🤖 AI Summary
Fuzz driver generation for library functions often produces non-compliant drivers—e.g., failing to properly release resources—leading to excessive false positives and severe computational waste. To address this, we propose an automated fuzz driver generation method leveraging large language models (LLMs) and a dual-scheduling mechanism. First, an LLM automatically extracts API usage constraints from documentation and source code. Second, we design a “generation–execution” dual-scheduling framework that models driver synthesis and execution as an online optimization problem, enabling constraint-guided rational driver selection and dynamic resource allocation. Evaluated on 33 real-world libraries, our approach achieves up to 1.89× higher code coverage than state-of-the-art methods, discovers 33 previously unknown vulnerabilities—including three assigned CVEs—and significantly reduces ineffective execution overhead.
📝 Abstract
Fuzzing a library requires experts to understand the library usage well and craft high-quality fuzz drivers, which is tricky and tedious. Therefore, many techniques have been proposed to automatically generate fuzz drivers. However, they fail to generate rational fuzz drivers due to the lack of adherence to proper library usage conventions, such as ensuring a resource is closed after being opened. To make things worse, existing library fuzzing techniques unconditionally execute each driver, resulting in numerous irrational drivers that waste computational resources while contributing little coverage and generating false positive bug reports.
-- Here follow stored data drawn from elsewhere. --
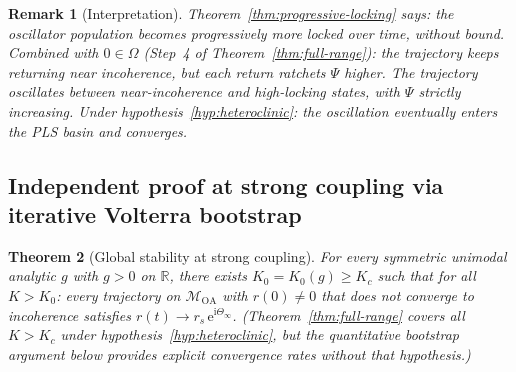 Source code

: \documentclass[11pt,a4paper]{article}
\newtheorem{theorem}{Theorem}[section]
\newtheorem{remark}[theorem]{Remark}
\theoremstyle{definition}
\newcommand{\R}{\mathbb{R}}
\begin{document}
\begin{remark}[Interpretation]
Theorem~\ref{thm:progressive-locking} says: the oscillator population becomes progressively more locked over time, without bound. Combined with $0 \in \Omega$ (Step~4 of Theorem~\ref{thm:full-range}): the trajectory keeps returning near incoherence, but each return ratchets $\Psi$ higher. The trajectory oscillates between near-incoherence and high-locking states, with $\Psi$ strictly increasing. Under hypothesis~\ref{hyp:heteroclinic}: the oscillation eventually enters the PLS basin and converges.
\end{remark}

\subsection{Independent proof at strong coupling via iterative Volterra bootstrap}

\begin{theorem}[Global stability at strong coupling]\label{thm:strong-coupling}
For every symmetric unimodal analytic $g$ with $g > 0$ on $\R$, there exists $K_0 = K_0(g) \geq K_c$ such that for all $K > K_0$: every trajectory on $\mathcal{M}_{\mathrm{OA}}$ with $r(0) \neq 0$ that does not converge to incoherence satisfies $r(t) \to r_s\,\mathrm{e}^{\mathrm{i}\Theta_\infty}$. (Theorem~\ref{thm:full-range} covers all $K > K_c$ under hypothesis~\ref{hyp:heteroclinic}, but the quantitative bootstrap argument below provides explicit convergence rates without that hypothesis.)
\end{theorem}
\end{document}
To tackle these challenges, we propose a novel automatic library fuzzing technique, Scheduzz, an LLM-based library fuzzing technique. It leverages LLMs to understand rational usage of libraries and extract API combination constraints. To optimize computational resource utilization, a dual scheduling framework is implemented to efficiently manage API combinations and fuzz drivers. The framework models driver generation and the corresponding fuzzing campaign as an online optimization problem. Within the scheduling loop, multiple API combinations are selected to generate fuzz drivers, while simultaneously, various optimized fuzz drivers are scheduled for execution or suspension.
We implemented Scheduzz and evaluated it in 33 real-world libraries. Compared to baseline approaches, Scheduzz significantly reduces computational overhead and outperforms UTopia on 16 out of 21 libraries. It achieves 1.62x, 1.50x, and 1.89x higher overall coverage than the state-of-the-art techniques CKGFuzzer, Promptfuzz, and the handcrafted project OSS-Fuzz, respectively. In addition, Scheduzz discovered 33 previously unknown bugs in these well-tested libraries, 3 of which have been assigned CVEs.